Many expectant parents focus on everything they need to do prior to welcoming their child into the world. There is a nursery to prepare. There are purchases to make. There are daycare arrangements to make and car seats to install, not to mention the birth plan that must be established.

However, most expectant parents do not consider what they would do in the event of a birth injury. Rather, people typically anticipate that the birth of their baby will go smoothly, resulting in a healthy bundle of joy.

One mom’s approach to a difficult delivery

For Hillary Frank, childbirth injuries led to starting a podcast to discuss, among other related matters, childbirth. When Frank was in labor, her medical providers encouraged her to continue pushing hour after hour, though nothing was happening. An episiotomy led to chronic pain.

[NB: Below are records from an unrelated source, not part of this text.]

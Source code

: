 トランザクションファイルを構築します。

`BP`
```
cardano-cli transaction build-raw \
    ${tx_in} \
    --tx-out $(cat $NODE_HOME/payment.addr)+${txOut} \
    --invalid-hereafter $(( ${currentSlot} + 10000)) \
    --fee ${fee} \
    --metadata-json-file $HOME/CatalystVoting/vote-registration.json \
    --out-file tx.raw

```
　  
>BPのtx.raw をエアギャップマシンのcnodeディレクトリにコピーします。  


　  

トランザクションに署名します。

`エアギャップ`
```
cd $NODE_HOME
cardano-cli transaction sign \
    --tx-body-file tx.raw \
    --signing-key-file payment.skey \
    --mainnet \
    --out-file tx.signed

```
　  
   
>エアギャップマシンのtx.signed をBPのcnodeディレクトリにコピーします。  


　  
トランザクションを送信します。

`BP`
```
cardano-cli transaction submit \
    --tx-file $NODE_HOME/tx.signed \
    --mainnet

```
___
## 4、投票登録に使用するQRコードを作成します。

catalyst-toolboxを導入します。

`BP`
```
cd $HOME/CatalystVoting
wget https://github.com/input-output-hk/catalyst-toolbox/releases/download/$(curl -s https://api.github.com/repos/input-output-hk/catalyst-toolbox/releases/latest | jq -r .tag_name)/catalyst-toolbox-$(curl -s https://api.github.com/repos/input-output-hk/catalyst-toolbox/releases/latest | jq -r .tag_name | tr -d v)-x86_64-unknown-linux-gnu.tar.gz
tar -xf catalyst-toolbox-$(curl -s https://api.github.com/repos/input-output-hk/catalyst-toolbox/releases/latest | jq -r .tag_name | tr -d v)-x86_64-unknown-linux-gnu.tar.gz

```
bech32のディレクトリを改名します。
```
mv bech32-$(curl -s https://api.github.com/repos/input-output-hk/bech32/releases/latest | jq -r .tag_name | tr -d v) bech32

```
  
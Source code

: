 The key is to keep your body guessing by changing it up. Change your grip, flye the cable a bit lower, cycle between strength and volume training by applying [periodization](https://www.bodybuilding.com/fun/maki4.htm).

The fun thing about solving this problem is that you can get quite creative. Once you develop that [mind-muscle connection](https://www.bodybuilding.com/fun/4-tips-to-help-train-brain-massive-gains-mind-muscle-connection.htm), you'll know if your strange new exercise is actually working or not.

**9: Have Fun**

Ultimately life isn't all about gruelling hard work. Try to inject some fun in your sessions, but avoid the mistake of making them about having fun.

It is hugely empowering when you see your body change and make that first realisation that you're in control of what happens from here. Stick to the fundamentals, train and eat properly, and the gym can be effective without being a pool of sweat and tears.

Meanwhile, Frank felt like she failed at childbirth. Since her baby was turned the wrong way, she wondered what she could have done to provide a smoother delivery. And she was angry with the medical staff involved.

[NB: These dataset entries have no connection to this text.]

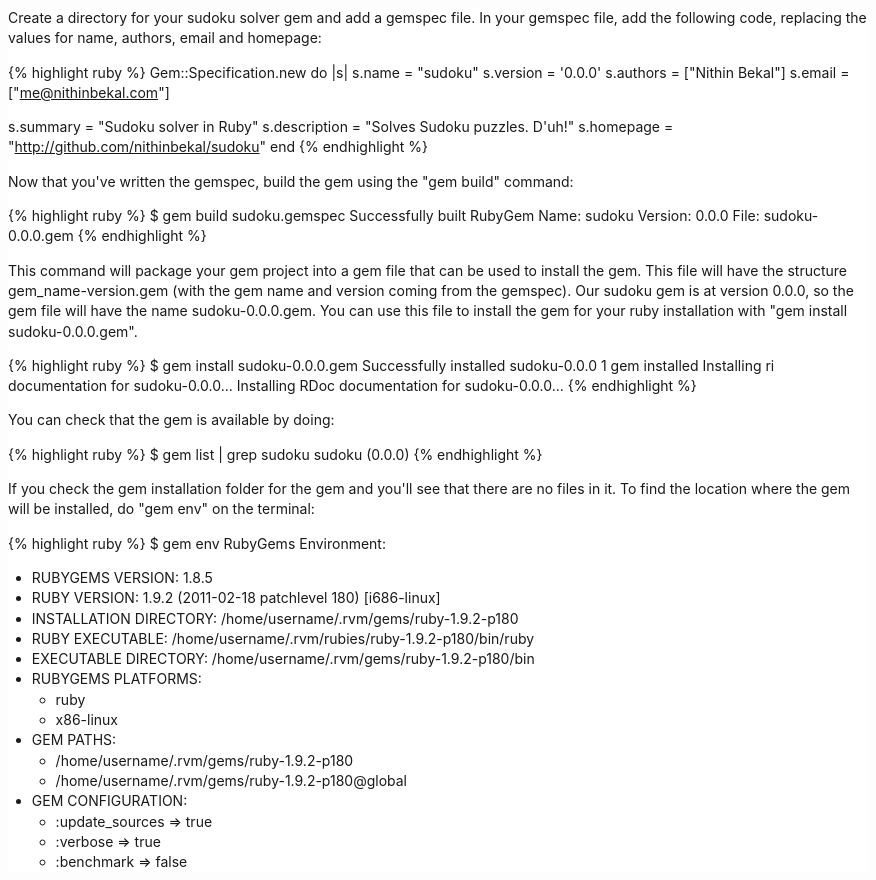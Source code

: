 Create a directory for your sudoku solver gem and add a gemspec file. In your gemspec file, add the following code, replacing the values for name, authors, email and homepage:

{% highlight ruby %}
Gem::Specification.new do |s|
 s.name        = "sudoku"
 s.version     = '0.0.0'
 s.authors     = ["Nithin Bekal"]
 s.email       = ["me@nithinbekal.com"]

 s.summary     = "Sudoku solver in Ruby"
 s.description = "Solves Sudoku puzzles. D'uh!"
 s.homepage    = "http://github.com/nithinbekal/sudoku"
end
{% endhighlight %}

Now that you've written the gemspec, build the gem using the "gem build" command:

{% highlight ruby %}
$ gem build sudoku.gemspec
 Successfully built RubyGem
 Name: sudoku
 Version: 0.0.0
 File: sudoku-0.0.0.gem
{% endhighlight %}

This command will package your gem project into a gem file that can be used to install the gem. This file will have the structure gem_name-version.gem (with the gem name and version coming from the gemspec). Our sudoku gem is at version 0.0.0, so the gem file will have the name sudoku-0.0.0.gem. You can use this file to install the gem for your ruby installation with "gem install sudoku-0.0.0.gem".

{% highlight ruby %}
$ gem install sudoku-0.0.0.gem
Successfully installed sudoku-0.0.0
1 gem installed
Installing ri documentation for sudoku-0.0.0...
Installing RDoc documentation for sudoku-0.0.0...
{% endhighlight %}

You can check that the gem is available by doing:

{% highlight ruby %}
$ gem list | grep sudoku
sudoku (0.0.0)
{% endhighlight %}

If you check the gem installation folder for the gem and you'll see that there are no files in it. To find the location where the gem will be installed, do "gem env" on the terminal:

{% highlight ruby %}
$ gem env
RubyGems Environment:
 - RUBYGEMS VERSION: 1.8.5
 - RUBY VERSION: 1.9.2 (2011-02-18 patchlevel 180) [i686-linux]
 - INSTALLATION DIRECTORY: /home/username/.rvm/gems/ruby-1.9.2-p180
 - RUBY EXECUTABLE: /home/username/.rvm/rubies/ruby-1.9.2-p180/bin/ruby
 - EXECUTABLE DIRECTORY: /home/username/.rvm/gems/ruby-1.9.2-p180/bin
 - RUBYGEMS PLATFORMS:
    - ruby
    - x86-linux
 - GEM PATHS:
    - /home/username/.rvm/gems/ruby-1.9.2-p180
    - /home/username/.rvm/gems/ruby-1.9.2-p180@global
 - GEM CONFIGURATION:
    - :update_sources => true
    - :verbose => true
    - :benchmark => false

How a delayed birth can be dangerous

A long labor and delivery process may be typical. However, in some circumstances a delayed birth could cause lasting medical problems for not only the mother, such as with Frank, but also with the baby.

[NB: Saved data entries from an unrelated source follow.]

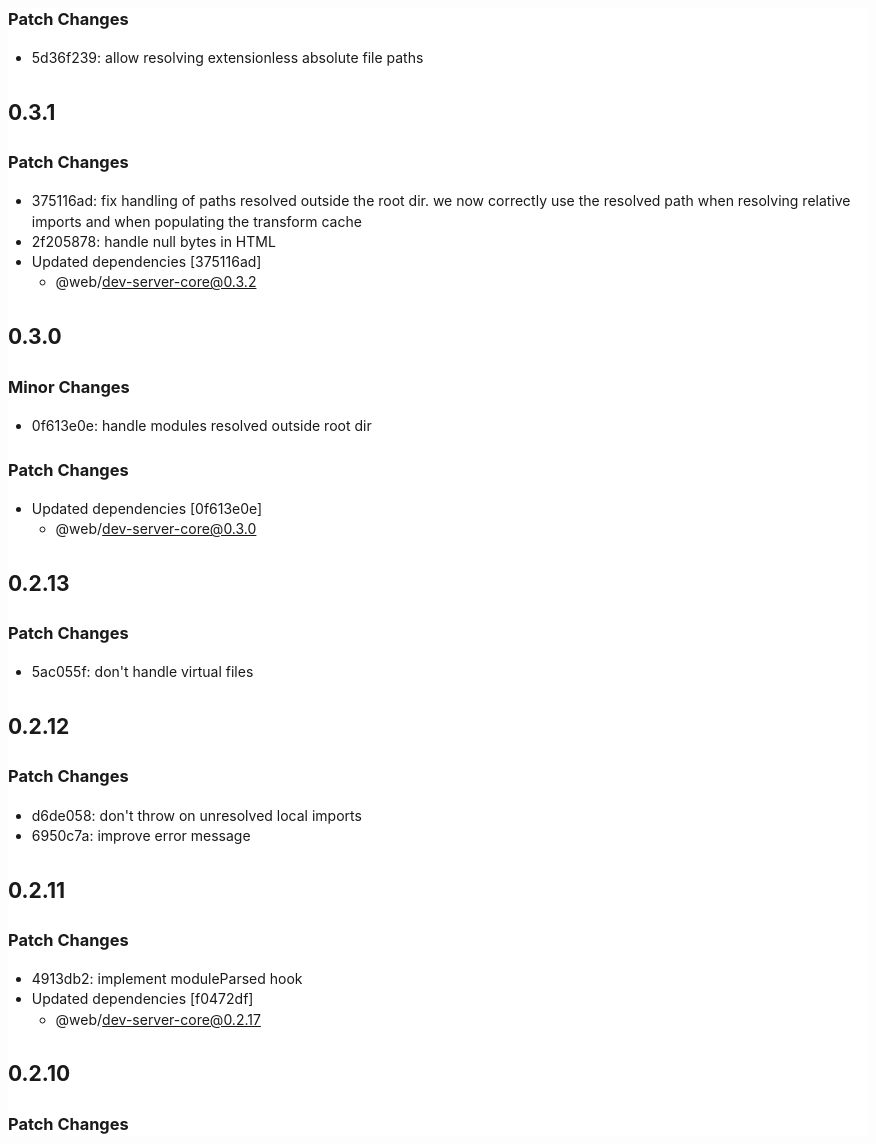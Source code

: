 ### Patch Changes

- 5d36f239: allow resolving extensionless absolute file paths

## 0.3.1

### Patch Changes

- 375116ad: fix handling of paths resolved outside the root dir. we now correctly use the resolved path when resolving relative imports and when populating the transform cache
- 2f205878: handle null bytes in HTML
- Updated dependencies [375116ad]
  - @web/dev-server-core@0.3.2

## 0.3.0

### Minor Changes

- 0f613e0e: handle modules resolved outside root dir

### Patch Changes

- Updated dependencies [0f613e0e]
  - @web/dev-server-core@0.3.0

## 0.2.13

### Patch Changes

- 5ac055f: don't handle virtual files

## 0.2.12

### Patch Changes

- d6de058: don't throw on unresolved local imports
- 6950c7a: improve error message

## 0.2.11

### Patch Changes

- 4913db2: implement moduleParsed hook
- Updated dependencies [f0472df]
  - @web/dev-server-core@0.2.17

## 0.2.10

### Patch Changes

When an infant is in the birth canal for too long, he or she may experience trauma due to extended compression of the brain. This could result in injuries which include:

  • Neurological problems
  • Developmental delays
  • Brain injury
  • Umbilical cord prolapse
  • Spina bifida

Common disorders related to brain and spinal compression also include attention-deficit/hyperactivity disorder (ADHD). Additionally, diagnoses related to the Autism spectrum might apply.

Medical malpractice could be a contributing factor

It is possible that a medical provider’s negligence could contribute to a preventable birth-related injury. In those cases, exploring legal options may be important for recovering damages necessary in providing for a child’s health and wellbeing.